Exercise objective:
With the pictures removed, the data below must be transcribed in full and exactly.

Dataset entries:

"""

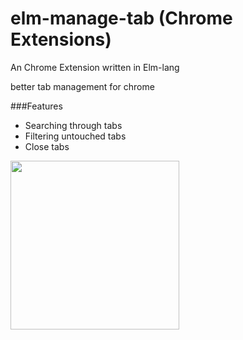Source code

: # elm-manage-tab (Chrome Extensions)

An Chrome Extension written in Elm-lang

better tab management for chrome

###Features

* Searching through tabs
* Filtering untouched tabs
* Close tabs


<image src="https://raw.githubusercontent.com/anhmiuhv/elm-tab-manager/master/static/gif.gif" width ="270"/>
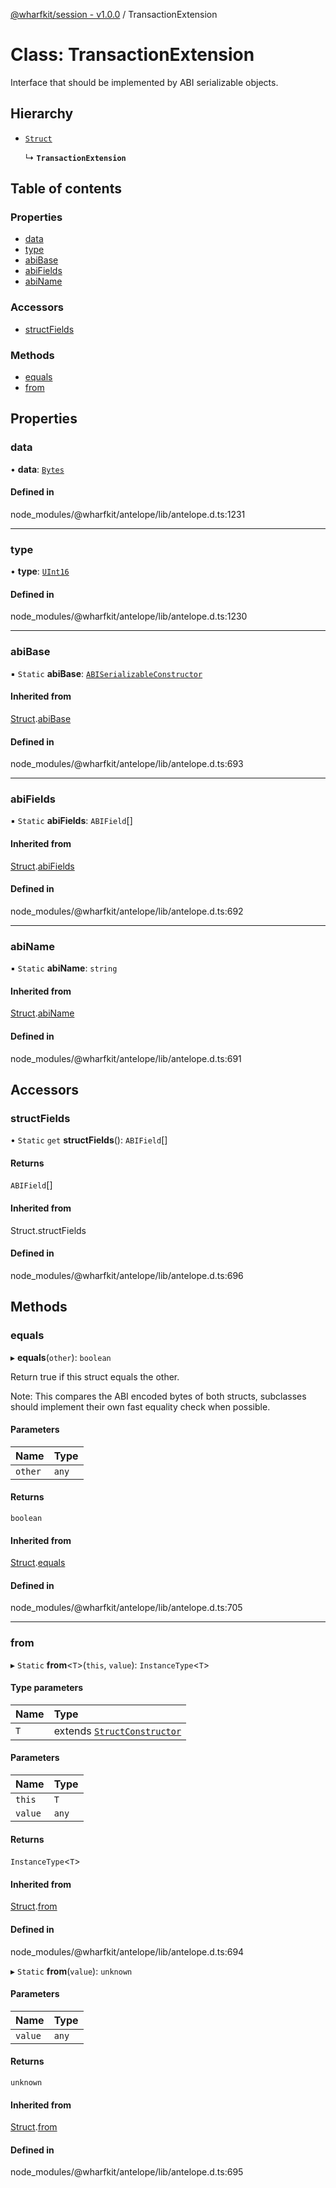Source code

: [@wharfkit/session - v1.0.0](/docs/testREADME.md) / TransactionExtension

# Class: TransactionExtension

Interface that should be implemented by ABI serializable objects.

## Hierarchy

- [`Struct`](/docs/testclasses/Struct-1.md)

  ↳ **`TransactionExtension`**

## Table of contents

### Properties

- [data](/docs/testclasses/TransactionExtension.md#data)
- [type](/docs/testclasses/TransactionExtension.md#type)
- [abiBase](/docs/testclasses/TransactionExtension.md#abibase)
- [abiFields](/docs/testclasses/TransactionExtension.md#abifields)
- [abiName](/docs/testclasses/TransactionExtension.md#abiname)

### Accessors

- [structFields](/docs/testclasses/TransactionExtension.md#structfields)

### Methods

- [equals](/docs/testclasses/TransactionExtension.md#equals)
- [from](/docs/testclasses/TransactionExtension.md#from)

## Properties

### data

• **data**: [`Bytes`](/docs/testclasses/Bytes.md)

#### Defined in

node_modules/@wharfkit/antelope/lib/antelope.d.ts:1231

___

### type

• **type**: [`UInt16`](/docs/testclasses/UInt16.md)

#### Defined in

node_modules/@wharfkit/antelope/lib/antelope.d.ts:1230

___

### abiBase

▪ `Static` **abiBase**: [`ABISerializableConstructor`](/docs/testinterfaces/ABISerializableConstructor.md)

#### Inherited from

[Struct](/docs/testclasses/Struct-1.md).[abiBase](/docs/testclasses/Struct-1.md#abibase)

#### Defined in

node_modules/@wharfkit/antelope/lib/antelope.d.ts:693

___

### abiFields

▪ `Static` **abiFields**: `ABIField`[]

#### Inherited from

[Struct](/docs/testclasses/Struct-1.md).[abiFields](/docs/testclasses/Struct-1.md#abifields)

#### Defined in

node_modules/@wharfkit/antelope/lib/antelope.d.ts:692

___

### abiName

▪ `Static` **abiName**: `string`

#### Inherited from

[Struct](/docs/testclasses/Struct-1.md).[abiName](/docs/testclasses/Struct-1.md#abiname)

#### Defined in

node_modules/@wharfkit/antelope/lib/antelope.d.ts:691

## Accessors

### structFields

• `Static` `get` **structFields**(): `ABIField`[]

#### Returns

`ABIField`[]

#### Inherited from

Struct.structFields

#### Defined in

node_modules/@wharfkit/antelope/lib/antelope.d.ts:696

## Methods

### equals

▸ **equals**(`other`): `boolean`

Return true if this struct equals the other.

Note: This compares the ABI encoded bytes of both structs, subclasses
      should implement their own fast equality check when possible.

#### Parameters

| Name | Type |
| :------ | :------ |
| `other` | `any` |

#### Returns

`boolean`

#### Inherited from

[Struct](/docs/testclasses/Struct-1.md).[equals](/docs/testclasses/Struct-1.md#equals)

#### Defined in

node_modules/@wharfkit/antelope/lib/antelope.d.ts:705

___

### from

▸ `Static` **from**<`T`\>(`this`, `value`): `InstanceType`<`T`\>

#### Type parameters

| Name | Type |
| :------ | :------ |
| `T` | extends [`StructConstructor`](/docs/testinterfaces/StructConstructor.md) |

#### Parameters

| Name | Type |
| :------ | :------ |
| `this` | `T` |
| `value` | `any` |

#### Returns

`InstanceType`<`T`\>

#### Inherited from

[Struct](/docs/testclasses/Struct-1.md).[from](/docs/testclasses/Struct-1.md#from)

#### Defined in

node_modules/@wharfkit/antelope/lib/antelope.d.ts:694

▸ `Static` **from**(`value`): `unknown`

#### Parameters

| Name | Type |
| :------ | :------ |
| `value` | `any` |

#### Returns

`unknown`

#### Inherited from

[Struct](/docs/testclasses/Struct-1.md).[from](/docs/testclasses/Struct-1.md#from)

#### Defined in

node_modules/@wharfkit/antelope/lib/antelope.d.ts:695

"""

Solution for this exercise:
Source code

: # elm-manage-tab (Chrome Extensions)

An Chrome Extension written in Elm-lang

better tab management for chrome

###Features

* Searching through tabs
* Filtering untouched tabs
* Close tabs


<image src="https://raw.githubusercontent.com/anhmiuhv/elm-tab-manager/master/static/gif.gif" width ="270"/>
Source code

: [@wharfkit/session - v1.0.0](/docs/testREADME.md) / TransactionExtension

# Class: TransactionExtension

Interface that should be implemented by ABI serializable objects.

## Hierarchy

- [`Struct`](/docs/testclasses/Struct-1.md)

  ↳ **`TransactionExtension`**

## Table of contents

### Properties

- [data](/docs/testclasses/TransactionExtension.md#data)
- [type](/docs/testclasses/TransactionExtension.md#type)
- [abiBase](/docs/testclasses/TransactionExtension.md#abibase)
- [abiFields](/docs/testclasses/TransactionExtension.md#abifields)
- [abiName](/docs/testclasses/TransactionExtension.md#abiname)

### Accessors

- [structFields](/docs/testclasses/TransactionExtension.md#structfields)

### Methods

- [equals](/docs/testclasses/TransactionExtension.md#equals)
- [from](/docs/testclasses/TransactionExtension.md#from)

## Properties

### data

• **data**: [`Bytes`](/docs/testclasses/Bytes.md)

#### Defined in

node_modules/@wharfkit/antelope/lib/antelope.d.ts:1231

___

### type

• **type**: [`UInt16`](/docs/testclasses/UInt16.md)

#### Defined in

node_modules/@wharfkit/antelope/lib/antelope.d.ts:1230

___

### abiBase

▪ `Static` **abiBase**: [`ABISerializableConstructor`](/docs/testinterfaces/ABISerializableConstructor.md)

#### Inherited from

[Struct](/docs/testclasses/Struct-1.md).[abiBase](/docs/testclasses/Struct-1.md#abibase)

#### Defined in

node_modules/@wharfkit/antelope/lib/antelope.d.ts:693

___

### abiFields

▪ `Static` **abiFields**: `ABIField`[]

#### Inherited from

[Struct](/docs/testclasses/Struct-1.md).[abiFields](/docs/testclasses/Struct-1.md#abifields)

#### Defined in

node_modules/@wharfkit/antelope/lib/antelope.d.ts:692

___

### abiName

▪ `Static` **abiName**: `string`

#### Inherited from

[Struct](/docs/testclasses/Struct-1.md).[abiName](/docs/testclasses/Struct-1.md#abiname)

#### Defined in

node_modules/@wharfkit/antelope/lib/antelope.d.ts:691

## Accessors

### structFields

• `Static` `get` **structFields**(): `ABIField`[]

#### Returns

`ABIField`[]

#### Inherited from

Struct.structFields

#### Defined in

node_modules/@wharfkit/antelope/lib/antelope.d.ts:696

## Methods

### equals

▸ **equals**(`other`): `boolean`

Return true if this struct equals the other.

Note: This compares the ABI encoded bytes of both structs, subclasses
      should implement their own fast equality check when possible.

#### Parameters

| Name | Type |
| :------ | :------ |
| `other` | `any` |

#### Returns

`boolean`

#### Inherited from

[Struct](/docs/testclasses/Struct-1.md).[equals](/docs/testclasses/Struct-1.md#equals)

#### Defined in

node_modules/@wharfkit/antelope/lib/antelope.d.ts:705

___

### from

▸ `Static` **from**<`T`\>(`this`, `value`): `InstanceType`<`T`\>

#### Type parameters

| Name | Type |
| :------ | :------ |
| `T` | extends [`StructConstructor`](/docs/testinterfaces/StructConstructor.md) |

#### Parameters

| Name | Type |
| :------ | :------ |
| `this` | `T` |
| `value` | `any` |

#### Returns

`InstanceType`<`T`\>

#### Inherited from

[Struct](/docs/testclasses/Struct-1.md).[from](/docs/testclasses/Struct-1.md#from)

#### Defined in

node_modules/@wharfkit/antelope/lib/antelope.d.ts:694

▸ `Static` **from**(`value`): `unknown`

#### Parameters

| Name | Type |
| :------ | :------ |
| `value` | `any` |

#### Returns

`unknown`

#### Inherited from

[Struct](/docs/testclasses/Struct-1.md).[from](/docs/testclasses/Struct-1.md#from)

#### Defined in

node_modules/@wharfkit/antelope/lib/antelope.d.ts:695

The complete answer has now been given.